Un paysage urbain à l'atmosphère polluée. Photo : © aapsky/Shutterstock Un paysage urbain à l'atmosphère polluée. Photo : © aapsky/Shutterstock

How can countries grow their economies and keep air pollution in check at the same time? A new World Bank report explores that tricky question, looking at the kinds of policies and actions three leading cities have taken to tackle poor local air quality, providing lessons for other cities. As we mark World Cities Day on October 31, this research seems more timely than ever.

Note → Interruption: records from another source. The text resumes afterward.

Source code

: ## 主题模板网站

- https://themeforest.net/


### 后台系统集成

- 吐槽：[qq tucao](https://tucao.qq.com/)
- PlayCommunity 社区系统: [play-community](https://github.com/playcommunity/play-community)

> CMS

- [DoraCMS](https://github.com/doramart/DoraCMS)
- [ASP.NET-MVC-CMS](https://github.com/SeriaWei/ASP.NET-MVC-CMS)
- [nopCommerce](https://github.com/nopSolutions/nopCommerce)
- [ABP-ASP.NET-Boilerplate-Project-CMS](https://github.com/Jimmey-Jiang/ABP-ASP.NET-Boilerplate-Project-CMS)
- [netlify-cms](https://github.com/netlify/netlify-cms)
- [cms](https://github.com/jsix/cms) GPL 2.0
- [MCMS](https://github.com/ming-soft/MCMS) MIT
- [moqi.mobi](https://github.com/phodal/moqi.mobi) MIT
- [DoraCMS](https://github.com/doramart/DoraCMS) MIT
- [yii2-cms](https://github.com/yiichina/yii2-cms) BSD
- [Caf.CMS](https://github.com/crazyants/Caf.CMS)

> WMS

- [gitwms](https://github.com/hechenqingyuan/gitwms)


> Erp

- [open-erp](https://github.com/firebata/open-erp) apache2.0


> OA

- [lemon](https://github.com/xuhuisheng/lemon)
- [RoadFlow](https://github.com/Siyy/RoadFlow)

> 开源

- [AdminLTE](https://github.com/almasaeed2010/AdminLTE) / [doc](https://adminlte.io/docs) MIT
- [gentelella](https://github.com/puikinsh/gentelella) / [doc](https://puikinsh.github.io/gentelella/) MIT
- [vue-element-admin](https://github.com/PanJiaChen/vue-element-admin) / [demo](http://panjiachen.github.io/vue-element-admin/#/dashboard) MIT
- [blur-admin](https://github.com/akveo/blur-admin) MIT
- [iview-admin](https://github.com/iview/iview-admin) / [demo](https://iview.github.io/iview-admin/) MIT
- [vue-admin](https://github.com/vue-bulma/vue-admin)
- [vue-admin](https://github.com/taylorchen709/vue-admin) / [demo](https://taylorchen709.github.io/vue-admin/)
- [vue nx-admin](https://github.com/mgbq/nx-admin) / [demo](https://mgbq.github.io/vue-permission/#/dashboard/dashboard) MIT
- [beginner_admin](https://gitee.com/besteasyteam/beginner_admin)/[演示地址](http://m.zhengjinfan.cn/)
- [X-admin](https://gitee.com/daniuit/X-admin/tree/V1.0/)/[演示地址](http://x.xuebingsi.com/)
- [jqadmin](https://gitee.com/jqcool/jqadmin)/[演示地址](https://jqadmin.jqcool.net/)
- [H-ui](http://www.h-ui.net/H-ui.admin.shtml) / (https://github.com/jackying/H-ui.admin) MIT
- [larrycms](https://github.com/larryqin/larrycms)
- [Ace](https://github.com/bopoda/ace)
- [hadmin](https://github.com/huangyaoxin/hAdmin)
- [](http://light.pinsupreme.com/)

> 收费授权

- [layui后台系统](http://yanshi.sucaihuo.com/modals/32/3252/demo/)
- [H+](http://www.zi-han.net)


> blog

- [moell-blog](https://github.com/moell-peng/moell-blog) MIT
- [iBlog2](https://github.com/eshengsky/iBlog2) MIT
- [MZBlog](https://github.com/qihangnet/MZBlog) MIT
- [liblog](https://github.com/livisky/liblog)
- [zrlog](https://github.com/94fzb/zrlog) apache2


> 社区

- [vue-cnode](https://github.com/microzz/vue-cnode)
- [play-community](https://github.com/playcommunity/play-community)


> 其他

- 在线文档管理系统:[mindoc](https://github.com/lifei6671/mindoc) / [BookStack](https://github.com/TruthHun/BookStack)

Air pollution poses a major health risk globally, weighing on economies and people’s health. In 2017, an estimated 4.13 to 5.39 million people died from exposure to PM2.5 – one of the most harmful forms of air pollution.  That’s more than the total number of people who died from HIV/AIDS, tuberculosis, and malaria combined. The cost associated with health impacts of outdoor PM2.5 air pollution is estimated to be US$5.7 trillion, equivalent to 4.8 percent of global GDP, according to World Bank research. The COVID-19 pandemic further highlights why addressing air pollution is so important, with early research pointing to links between air pollution, illness and death due to the virus.  On the flip side, the economic lockdowns caused by the pandemic, while devastating for communities, did result in some noticeable improvements in air quality but these improvements were inconsistent, particularly when it came to PM2.5. Improvements nonetheless show what is possible and provide new impetus for needed change.

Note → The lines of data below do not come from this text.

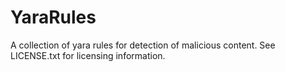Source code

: # YaraRules
A collection of yara rules for detection of malicious content. See LICENSE.txt for licensing information.

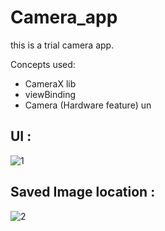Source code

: # Camera_app
this is a trial camera app.

Concepts used: 
 - CameraX lib
 - viewBinding
 - Camera (Hardware feature)
un 
## UI :

![1](https://user-images.githubusercontent.com/58788722/131974679-4eff5fea-5ad4-4296-90ec-315fc38c974a.jpg)

## Saved Image location :
![2](https://user-images.githubusercontent.com/58788722/131974650-4f7035a7-1017-4725-82a9-b35282983f38.jpg)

“The COVID-19 pandemic further highlights why addressing air pollution is so important, with early research pointing to links between air pollution, illness and death due to the virus.”

Air pollution is especially high in some of the world’s fastest-growing urban areas, caused by a combination of more people, cars, fossil fuel and biomass burning, construction and poor disposal of waste, as well as rapid sprawl.   Agriculture is also an important source, underscoring the multi-faceted and transboundary nature of air pollution. How can cities overcome this issue? The latest World Bank report, Clearing the Air: A Tale of Three Cities, chose Beijing, New Delhi and Mexico City to assess how current and past efforts improved air quality.

Clearing the Air : A Tale of Three Cities

 

In the early 1990s, Mexico City was known as the world’s most polluted city and while there are still challenges, air quality has vastly improved.  Daily concentration of SO2 – a contributor to PM2.5 concentrations – declined from 300 µg/m3 in the 1990s to less than 100 µg/m3 in 2018.  PM2.5 levels currently are well below the WHO interim target 1 (35 µg/m3).  More recently, Beijing was on a list of the world’s most polluted cities, but with targeted policies and programs, average PM2.5 levels fell from around 90 µg/m3 in 2013 to 58 µg/m3 in 2017.

New Delhi was successful in tackling poor air quality in the late 1990s, implementing an ambitious transportation fuel conversion program that provided some relief to its citizens. Unfortunately, air quality levels have deteriorated since then, leading the national and Delhi state governments to implement new action plans that address multiple sources of pollution. Early indications are that air quality is improving although pollution levels remain worrying high. For example, average PM2.5 levels in 2018 were an unhealthy 128 µg/m3.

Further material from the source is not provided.